Plain-text document sources:
----

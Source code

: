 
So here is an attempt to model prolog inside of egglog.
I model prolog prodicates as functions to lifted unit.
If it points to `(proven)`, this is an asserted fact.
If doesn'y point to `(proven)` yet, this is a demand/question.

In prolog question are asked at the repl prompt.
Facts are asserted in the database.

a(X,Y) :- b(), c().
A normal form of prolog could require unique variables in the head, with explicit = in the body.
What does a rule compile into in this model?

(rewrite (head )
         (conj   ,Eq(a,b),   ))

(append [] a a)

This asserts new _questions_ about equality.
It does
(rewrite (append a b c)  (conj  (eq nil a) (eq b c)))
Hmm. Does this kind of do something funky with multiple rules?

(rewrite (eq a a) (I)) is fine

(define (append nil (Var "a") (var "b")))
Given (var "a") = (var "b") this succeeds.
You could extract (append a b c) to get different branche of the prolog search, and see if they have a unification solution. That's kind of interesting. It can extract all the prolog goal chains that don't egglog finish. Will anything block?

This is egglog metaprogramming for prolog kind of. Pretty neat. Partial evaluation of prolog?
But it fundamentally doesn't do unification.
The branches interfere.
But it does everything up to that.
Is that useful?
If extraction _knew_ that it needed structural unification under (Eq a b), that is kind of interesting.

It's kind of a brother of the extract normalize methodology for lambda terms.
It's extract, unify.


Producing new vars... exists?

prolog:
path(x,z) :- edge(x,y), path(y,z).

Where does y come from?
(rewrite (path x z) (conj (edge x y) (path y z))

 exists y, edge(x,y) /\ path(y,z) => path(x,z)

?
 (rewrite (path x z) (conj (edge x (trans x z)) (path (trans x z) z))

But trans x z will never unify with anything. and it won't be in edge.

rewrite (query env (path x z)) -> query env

----

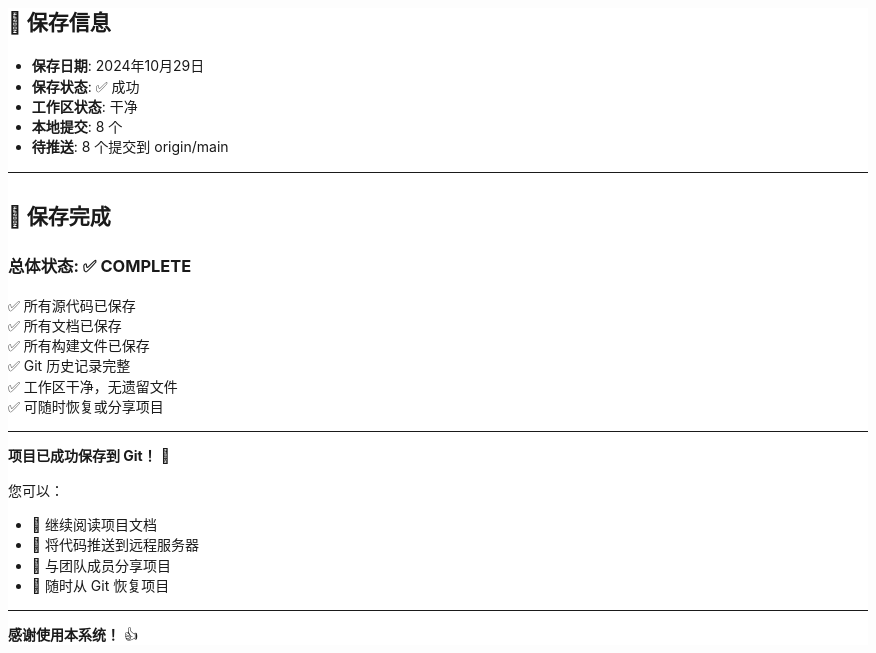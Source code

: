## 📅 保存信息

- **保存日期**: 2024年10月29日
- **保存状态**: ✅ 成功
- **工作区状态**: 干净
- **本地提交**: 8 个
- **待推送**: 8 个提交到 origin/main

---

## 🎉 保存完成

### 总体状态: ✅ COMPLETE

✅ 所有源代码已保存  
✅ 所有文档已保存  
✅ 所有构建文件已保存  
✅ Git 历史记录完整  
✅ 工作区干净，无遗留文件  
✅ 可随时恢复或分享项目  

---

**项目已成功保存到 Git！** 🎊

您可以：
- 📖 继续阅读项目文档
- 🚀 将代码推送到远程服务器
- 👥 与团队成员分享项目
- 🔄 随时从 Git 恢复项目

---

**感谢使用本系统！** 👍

----

When a line in the records above holds "unify", that line is to be reported.

▶ Solution below:
It's extract, unify.
But trans x z will never unify with anything. and it won't be in edge.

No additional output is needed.